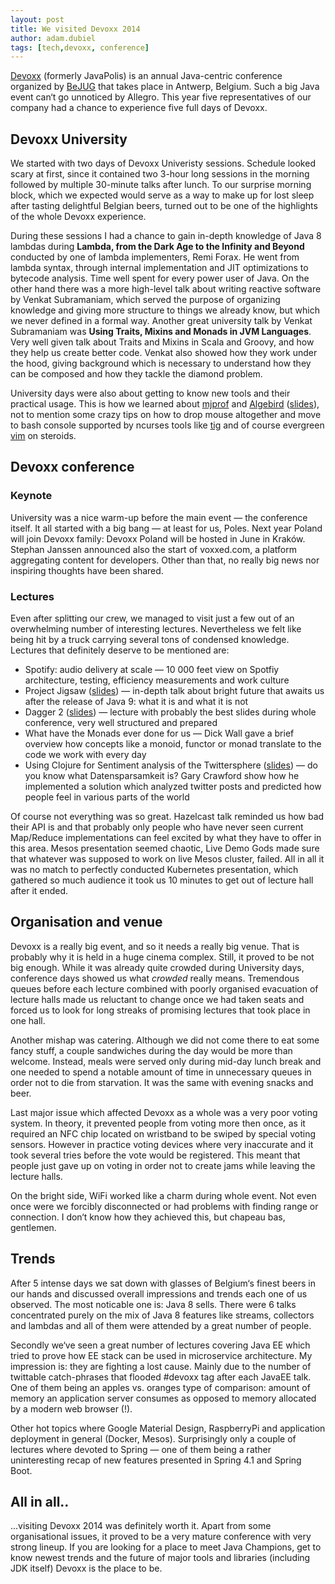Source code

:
 ```yaml
---
layout: post
title: We visited Devoxx 2014
author: adam.dubiel
tags: [tech,devoxx, conference]
---
```


[Devoxx](http://devoxx.be) (formerly JavaPolis) is an annual Java-centric conference organized by [BeJUG](http://www.bejug.org/) that
takes place in Antwerp, Belgium. Such a big Java event can‘t go unnoticed by Allegro. This year five representatives
of our company had a chance to experience five full days of Devoxx.

## Devoxx University

We started with two days of Devoxx Univeristy sessions. Schedule looked scary at first, since it contained two 3-hour long
sessions in the morning followed by multiple 30-minute talks after lunch. To our surprise morning block, which we expected would serve as a way to make up for lost sleep after tasting delightful Belgian beers, turned out to be one of the
highlights of the whole Devoxx experience.

During these sessions I had a chance to gain in-depth knowledge of Java 8 lambdas during **Lambda, from the Dark Age to
the Infinity and Beyond** conducted by one of lambda implementers, Remi Forax. He went from lambda syntax, through
internal implementation and JIT optimizations to bytecode analysis. Time well spent for every power user of Java. On the
other hand there was a more high-level talk about writing reactive software by Venkat Subramaniam, which served the purpose of
organizing knowledge and giving more structure to things we already know, but which we never defined in a formal way.
Another great university talk by Venkat Subramaniam was **Using Traits, Mixins and Monads in JVM Languages**. Very well given
talk about Traits and Mixins in Scala and Groovy, and how they help us create better code. Venkat also showed how they work
under the hood, giving background which is necessary to understand how they can be composed and how they tackle the diamond problem.

University days were also about getting to know new tools and their practical usage. This is how we learned about
[mjprof](https://github.com/AdoptOpenJDK/mjprof) and [Algebird](https://github.com/twitter/algebird)
([slides](http://www.slideshare.net/samkiller/algebird-abstract-algebra-for-big-data-analytics-devoxx-2014)), not to mention
some crazy tips on how to drop mouse altogether and move to bash console supported by ncurses tools like
[tig](https://github.com/jonas/tig) and of course evergreen [vim](http://www.vim.org/) on steroids.

## Devoxx conference

### Keynote

University was a nice warm-up before the main event — the conference itself. It all started with a big bang — at least for us, Poles. Next year Poland will join Devoxx family: Devoxx Poland will be hosted in June in Kraków. Stephan Janssen announced also the start of voxxed.com, a platform aggregating content for developers. Other than that, no really big news nor inspiring thoughts have been shared.

### Lectures

Even after splitting our crew, we managed to visit just a few out of an overwhelming number of interesting lectures. Nevertheless we
felt like being hit by a truck carrying several tons of condensed knowledge. Lectures that definitely deserve to be
mentioned are:

* Spotify: audio delivery at scale — 10 000 feet view on Spotfiy architecture, testing, efficiency measurements and work culture
* Project Jigsaw ([slides](http://cr.openjdk.java.net/~psandoz/dv14-jigsaw.pdf)) — in-depth talk about bright future that awaits us after the release of Java 9: what it is and what it
is not
* Dagger 2 ([slides](https://speakerdeck.com/jakewharton/dependency-injection-with-dagger-2-devoxx-2014)) — lecture with probably the best slides during whole conference, very well structured and prepared
* What have the Monads ever done for us — Dick Wall gave a brief overview how concepts like a monoid, functor or monad translate to the code we work with every day
* Using Clojure for Sentiment analysis of the Twittersphere ([slides](http://www.slideshare.net/garycrawford/using-clojure-for-sentiment-analysis-of-the-twittersphere-euroclojur)) — do you know what Datensparsamkeit is? Gary Crawford show how he implemented a solution which analyzed twitter posts and predicted how people feel in various parts of the world

Of course not everything was so great. Hazelcast talk reminded us how bad their API is and that probably only people
who have never seen current Map/Reduce implementations can feel excited by what they have to offer in this area. Mesos
presentation seemed chaotic, Live Demo Gods made sure that whatever was supposed to work on live Mesos cluster,
failed. All in all it was no match to perfectly conducted Kubernetes presentation, which gathered so much audience it
took us 10 minutes to get out of lecture hall after it ended.

## Organisation and venue

Devoxx is a really big event, and so it needs a really big venue. That is probably why it is held in a huge cinema complex.
Still, it proved to be not big enough. While it was already quite crowded during University days,
conference days showed us what *crowded* really means. Tremendous queues before each lecture combined with poorly
organised evacuation of lecture halls made us reluctant to change once we had taken seats and forced us to look for long
streaks of promising lectures that took place in one hall.

Another mishap was catering. Although we did not come there to eat some fancy stuff, a couple sandwiches during the day would
be more than welcome. Instead, meals were served only during mid-day lunch break and one needed to spend a notable amount
of time in unnecessary queues in order not to die from starvation. It was the same with evening snacks and beer.

Last major issue which affected Devoxx as a whole was a very poor voting system. In theory, it prevented people from voting
more then once, as it required an NFC chip located on wristband to be swiped by special voting sensors. However in practice
voting devices where very inaccurate and it took several tries before the vote would be registered. This meant that people
just gave up on voting in order not to create jams while leaving the lecture halls.

On the bright side, WiFi worked like a charm during whole event. Not even once were we forcibly disconnected or had problems
with finding range or connection. I don‘t know how they achieved this, but chapeau bas, gentlemen.

## Trends

After 5 intense days we sat down with glasses of Belgium‘s finest beers in our hands and discussed overall impressions
and trends each one of us observed. The most noticable one is: Java 8 sells. There were 6 talks concentrated purely
on the mix of Java 8 features like streams, collectors and lambdas and all of them were attended by a great number of people.

Secondly we‘ve seen a great number of lectures covering Java EE which tried to prove how EE stack can be used in
microservice architecture. My impression is: they are fighting a lost cause. Mainly due to the number of twittable
catch-phrases that flooded #devoxx tag after each JavaEE talk. One of them being an apples vs. oranges type of comparison:
amount of memory an application server consumes as opposed to memory allocated by a modern web browser (!).

Other hot topics where Google Material Design, RaspberryPi and application deployment in general (Docker, Mesos).
Surprisingly only a couple of lectures where devoted to Spring — one of them being a rather uninteresting recap of new
features presented in Spring 4.1 and Spring Boot.

## All in all..

...visiting Devoxx 2014 was definitely worth it. Apart from some organisational issues, it proved to be a very mature
conference with very strong lineup. If you are looking for a place to meet Java Champions, get to know newest trends and
the future of major tools and libraries (including JDK itself) Devoxx is the place to be.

+ + +

What is needed
Where a line in the entries holds "Venkat", copy that line.

Problem solution
other hand there was a more high-level talk about writing reactive software by Venkat Subramaniam, which served the purpose of
Another great university talk by Venkat Subramaniam was **Using Traits, Mixins and Monads in JVM Languages**. Very well given
talk about Traits and Mixins in Scala and Groovy, and how they help us create better code. Venkat also showed how they work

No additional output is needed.